Essa aeronave é projetada para operar como um sistema de detecção de ameaças voador, além de ser capaz de coordenar operações e compartilhar informações com outros aviões em pleno voo. Todas as imagens não são de boa qualidade, mas mostram que o país não está parado na esfera militar.

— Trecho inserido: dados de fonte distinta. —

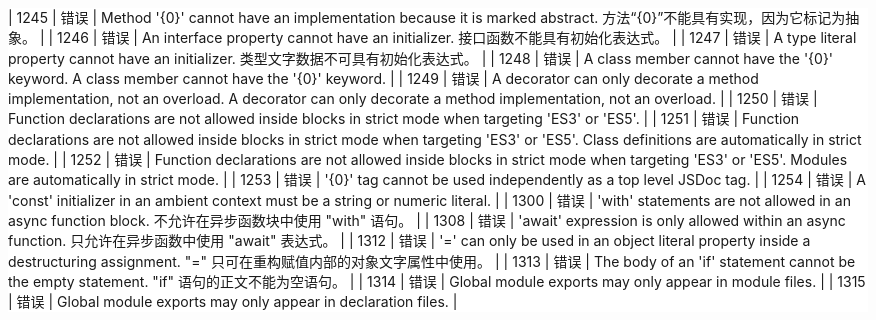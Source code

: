 | 1245  | 错误 | Method '{0}' cannot have an implementation because it is marked abstract. 方法“{0}”不能具有实现，因为它标记为抽象。                                                                                                                                                                                                                                           |
| 1246  | 错误 | An interface property cannot have an initializer. 接口函数不能具有初始化表达式。                                                                                                                                                                                                                                                                              |
| 1247  | 错误 | A type literal property cannot have an initializer. 类型文字数据不可具有初始化表达式。                                                                                                                                                                                                                                                                        |
| 1248  | 错误 | A class member cannot have the '{0}' keyword. A class member cannot have the '{0}' keyword.                                                                                                                                                                                                                                                                   |
| 1249  | 错误 | A decorator can only decorate a method implementation, not an overload. A decorator can only decorate a method implementation, not an overload.                                                                                                                                                                                                               |
| 1250  | 错误 | Function declarations are not allowed inside blocks in strict mode when targeting 'ES3' or 'ES5'.                                                                                                                                                                                                                                                             |
| 1251  | 错误 | Function declarations are not allowed inside blocks in strict mode when targeting 'ES3' or 'ES5'. Class definitions are automatically in strict mode.                                                                                                                                                                                                         |
| 1252  | 错误 | Function declarations are not allowed inside blocks in strict mode when targeting 'ES3' or 'ES5'. Modules are automatically in strict mode.                                                                                                                                                                                                                   |
| 1253  | 错误 | '{0}' tag cannot be used independently as a top level JSDoc tag.                                                                                                                                                                                                                                                                                              |
| 1254  | 错误 | A 'const' initializer in an ambient context must be a string or numeric literal.                                                                                                                                                                                                                                                                              |
| 1300  | 错误 | 'with' statements are not allowed in an async function block. 不允许在异步函数块中使用 "with" 语句。                                                                                                                                                                                                                                                          |
| 1308  | 错误 | 'await' expression is only allowed within an async function. 只允许在异步函数中使用 "await" 表达式。                                                                                                                                                                                                                                                          |
| 1312  | 错误 | '=' can only be used in an object literal property inside a destructuring assignment. "=" 只可在重构赋值内部的对象文字属性中使用。                                                                                                                                                                                                                            |
| 1313  | 错误 | The body of an 'if' statement cannot be the empty statement. "if" 语句的正文不能为空语句。                                                                                                                                                                                                                                                                    |
| 1314  | 错误 | Global module exports may only appear in module files.                                                                                                                                                                                                                                                                                                        |
| 1315  | 错误 | Global module exports may only appear in declaration files.                                                                                                                                                                                                                                                                                                   |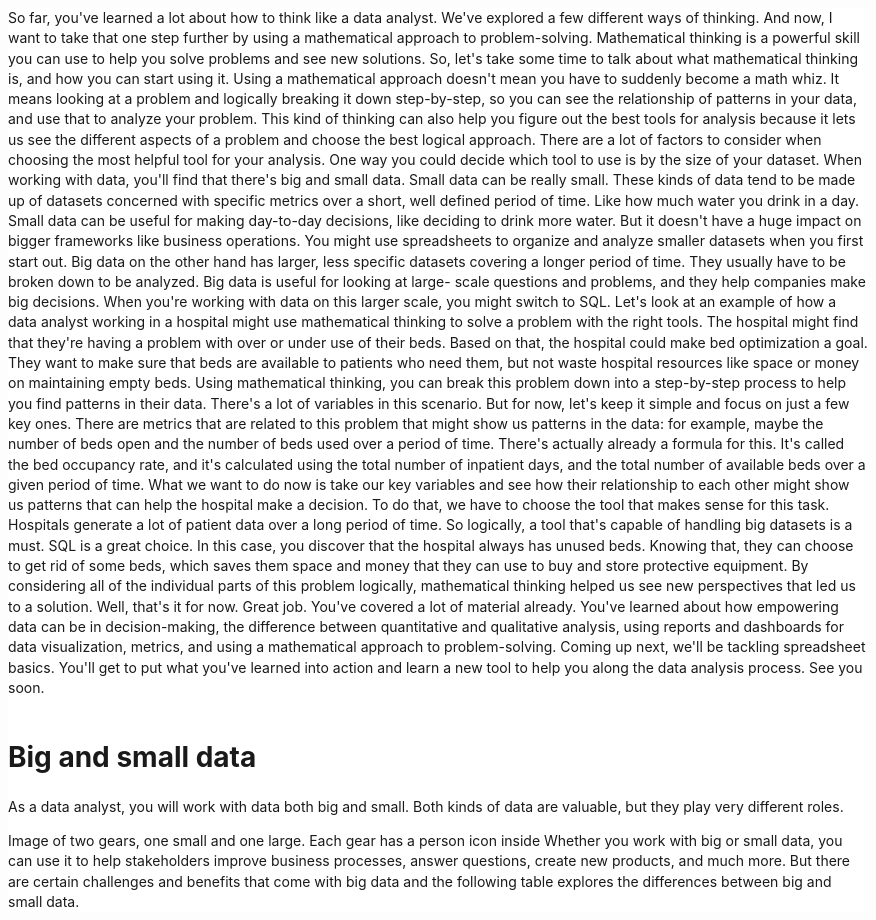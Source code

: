So far, you've learned a lot about how to think like a data analyst. We've explored a few different ways of thinking. And now, I want to take that one step further by using a mathematical approach to problem-solving. Mathematical thinking is a powerful skill you can use to help you solve problems and see new solutions. So, let's take some time to talk about what mathematical thinking is, and how you can start using it. Using a mathematical approach doesn't mean you have to suddenly become a math whiz. It means looking at a problem and logically breaking it down step-by-step, so you can see the relationship of patterns in your data, and use that to analyze your problem. This kind of thinking can also help you figure out the best tools for analysis because it lets us see the different aspects of a problem and choose the best logical approach. There are a lot of factors to consider when choosing the most helpful tool for your analysis. One way you could decide which tool to use is by the size of your dataset. When working with data, you'll find that there's big and small data. Small data can be really small. These kinds of data tend to be made up of datasets concerned with specific metrics over a short, well defined period of time. Like how much water you drink in a day. Small data can be useful for making day-to-day decisions, like deciding to drink more water. But it doesn't have a huge impact on bigger frameworks like business operations. You might use spreadsheets to organize and analyze smaller datasets when you first start out. Big data on the other hand has larger, less specific datasets covering a longer period of time. They usually have to be broken down to be analyzed. Big data is useful for looking at large- scale questions and problems, and they help companies make big decisions. When you're working with data on this larger scale, you might switch to SQL. Let's look at an example of how a data analyst working in a hospital might use mathematical thinking to solve a problem with the right tools. The hospital might find that they're having a problem with over or under use of their beds. Based on that, the hospital could make bed optimization a goal. They want to make sure that beds are available to patients who need them, but not waste hospital resources like space or money on maintaining empty beds. Using mathematical thinking, you can break this problem down into a step-by-step process to help you find patterns in their data. There's a lot of variables in this scenario. But for now, let's keep it simple and focus on just a few key ones. There are metrics that are related to this problem that might show us patterns in the data: for example, maybe the number of beds open and the number of beds used over a period of time. There's actually already a formula for this. It's called the bed occupancy rate, and it's calculated using the total number of inpatient days, and the total number of available beds over a given period of time. What we want to do now is take our key variables and see how their relationship to each other might show us patterns that can help the hospital make a decision. To do that, we have to choose the tool that makes sense for this task. Hospitals generate a lot of patient data over a long period of time. So logically, a tool that's capable of handling big datasets is a must. SQL is a great choice. In this case, you discover that the hospital always has unused beds. Knowing that, they can choose to get rid of some beds, which saves them space and money that they can use to buy and store protective equipment. By considering all of the individual parts of this problem logically, mathematical thinking helped us see new perspectives that led us to a solution. Well, that's it for now. Great job. You've covered a lot of material already. You've learned about how empowering data can be in decision-making, the difference between quantitative and qualitative analysis, using reports and dashboards for data visualization, metrics, and using a mathematical approach to problem-solving. Coming up next, we'll be tackling spreadsheet basics. You'll get to put what you've learned into action and learn a new tool to help you along the data analysis process. See you soon.

# Big and small data
As a data analyst, you will work with data both big and small. Both kinds of data are valuable, but they play very different roles.

Image of two gears, one small and one large. Each gear has a person icon inside
Whether you work with big or small data, you can use it to help stakeholders improve business processes, answer questions, create new products, and much more. But there are certain challenges and benefits that come with big data and the following table explores the differences between big and small data.

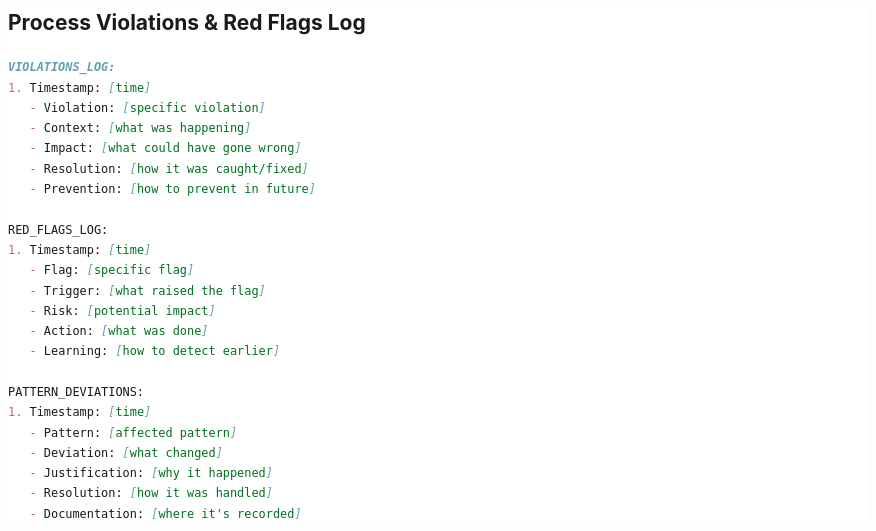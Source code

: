 ## Process Violations & Red Flags Log
```markdown
VIOLATIONS_LOG:
1. Timestamp: [time]
   - Violation: [specific violation]
   - Context: [what was happening]
   - Impact: [what could have gone wrong]
   - Resolution: [how it was caught/fixed]
   - Prevention: [how to prevent in future]

RED_FLAGS_LOG:
1. Timestamp: [time]
   - Flag: [specific flag]
   - Trigger: [what raised the flag]
   - Risk: [potential impact]
   - Action: [what was done]
   - Learning: [how to detect earlier]

PATTERN_DEVIATIONS:
1. Timestamp: [time]
   - Pattern: [affected pattern]
   - Deviation: [what changed]
   - Justification: [why it happened]
   - Resolution: [how it was handled]
   - Documentation: [where it's recorded]
``` 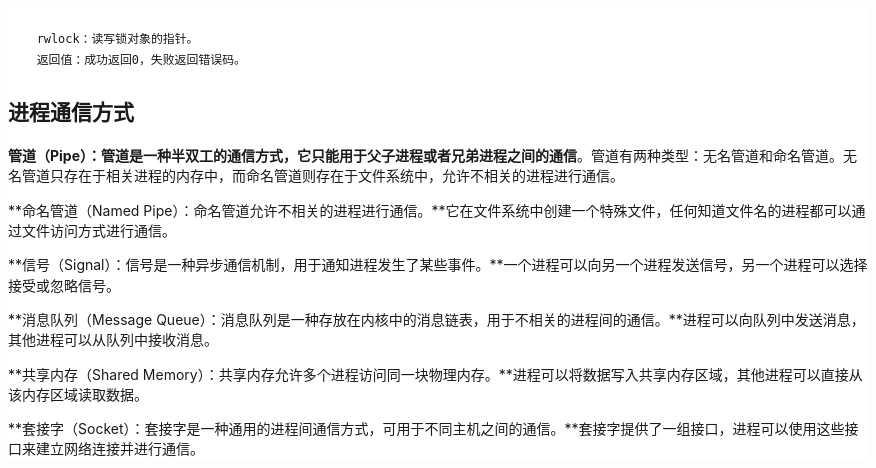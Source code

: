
 ```

    rwlock：读写锁对象的指针。
    返回值：成功返回0，失败返回错误码。
```

## 进程通信方式

**管道（Pipe）：管道是一种半双工的通信方式，它只能用于父子进程或者兄弟进程之间的通信**。管道有两种类型：无名管道和命名管道。无名管道只存在于相关进程的内存中，而命名管道则存在于文件系统中，允许不相关的进程进行通信。

**命名管道（Named Pipe）：命名管道允许不相关的进程进行通信。**它在文件系统中创建一个特殊文件，任何知道文件名的进程都可以通过文件访问方式进行通信。

**信号（Signal）：信号是一种异步通信机制，用于通知进程发生了某些事件。**一个进程可以向另一个进程发送信号，另一个进程可以选择接受或忽略信号。

**消息队列（Message Queue）：消息队列是一种存放在内核中的消息链表，用于不相关的进程间的通信。**进程可以向队列中发送消息，其他进程可以从队列中接收消息。

**共享内存（Shared Memory）：共享内存允许多个进程访问同一块物理内存。**进程可以将数据写入共享内存区域，其他进程可以直接从该内存区域读取数据。

**套接字（Socket）：套接字是一种通用的进程间通信方式，可用于不同主机之间的通信。**套接字提供了一组接口，进程可以使用这些接口来建立网络连接并进行通信。
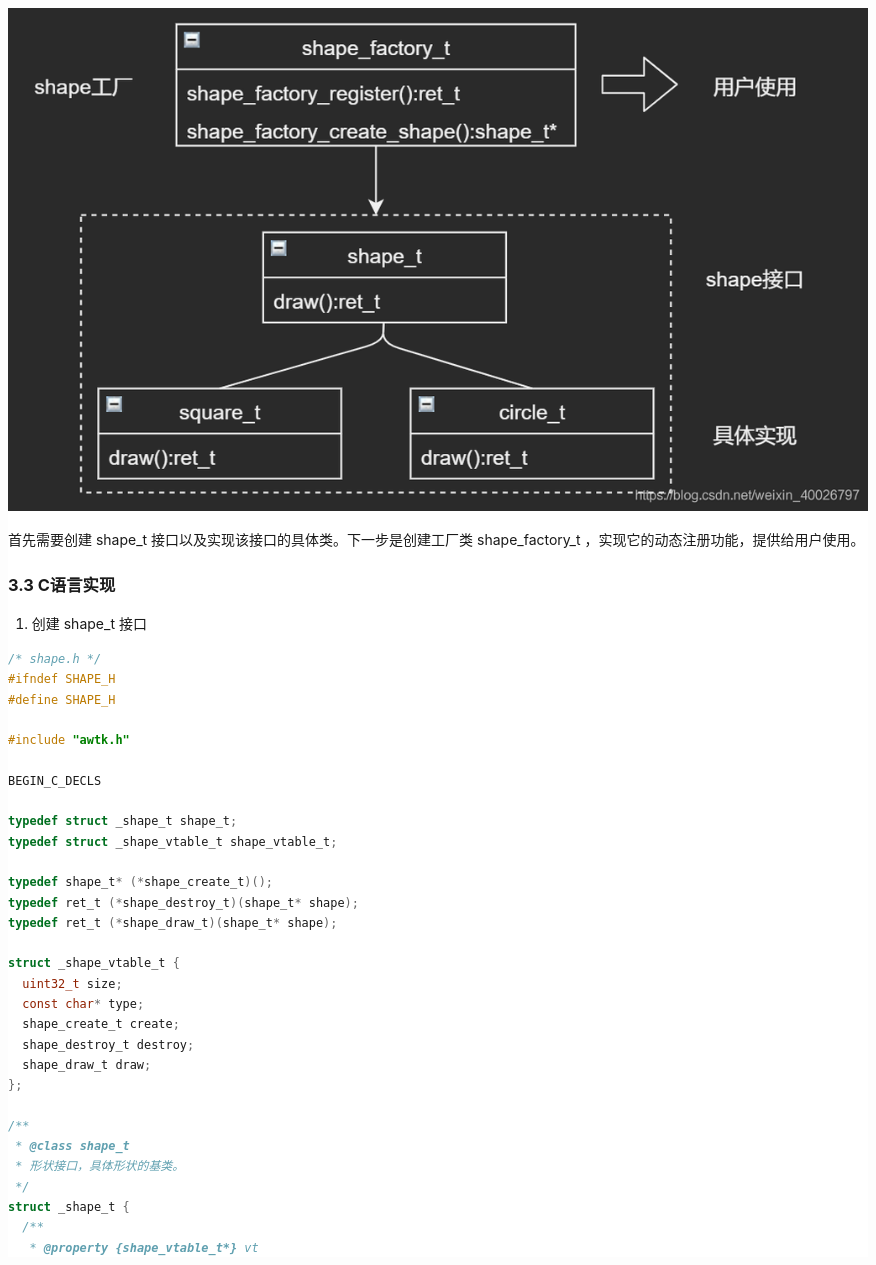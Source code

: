 ![类图](./images/factory_pattern/class.png)

首先需要创建 shape_t 接口以及实现该接口的具体类。下一步是创建工厂类 shape_factory_t ，实现它的动态注册功能，提供给用户使用。

### 3.3 C语言实现

1. 创建 shape_t 接口

```c
/* shape.h */
#ifndef SHAPE_H
#define SHAPE_H

#include "awtk.h"

BEGIN_C_DECLS

typedef struct _shape_t shape_t;
typedef struct _shape_vtable_t shape_vtable_t;

typedef shape_t* (*shape_create_t)();
typedef ret_t (*shape_destroy_t)(shape_t* shape);
typedef ret_t (*shape_draw_t)(shape_t* shape);

struct _shape_vtable_t {
  uint32_t size;
  const char* type;
  shape_create_t create;
  shape_destroy_t destroy;
  shape_draw_t draw;
};

/**
 * @class shape_t
 * 形状接口，具体形状的基类。
 */
struct _shape_t {
  /**
   * @property {shape_vtable_t*} vt
```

O mais interessante é mostrar como o desenvolvimento chinês pode estar bem à frente do dos Estados Unidos, já que o país norte-americano vinha levando em ritmo mais lento o que chama de NGAD (Next Generation Air Dominance, ou, Próxima Geração de Domínio Aéreo). Pelo menos, até agora.
Concorrência afetada
Atualmente, o caça considerado o mais moderno em produção nos países do hemisfério ocidental é o F-35, da norte-americana Lockheed Martin. A fabricante teve suas ações afetadas por essas imagens, e um analista financeiro indicou uma retração na confiança nos papeis da empresa.
Ao site de notícias financeiras Barron’s, o especialista Scott Deuschle, do Deutsche Bank, reviu suas perspectivas para a Lockheed Martin no curto prazo. Ele mudou a classificação da norte-americana de “comprar” para “manter”, além de ter rebaixado a sua meta dos preços das ações de US$ 611 para US$ 523.
Após a notícia ir ao ar na semana passada, as ações da companhia sofreram uma queda de 0,8%, mais do que a média da Standard & Poor’s 500, que foi de 0,2%.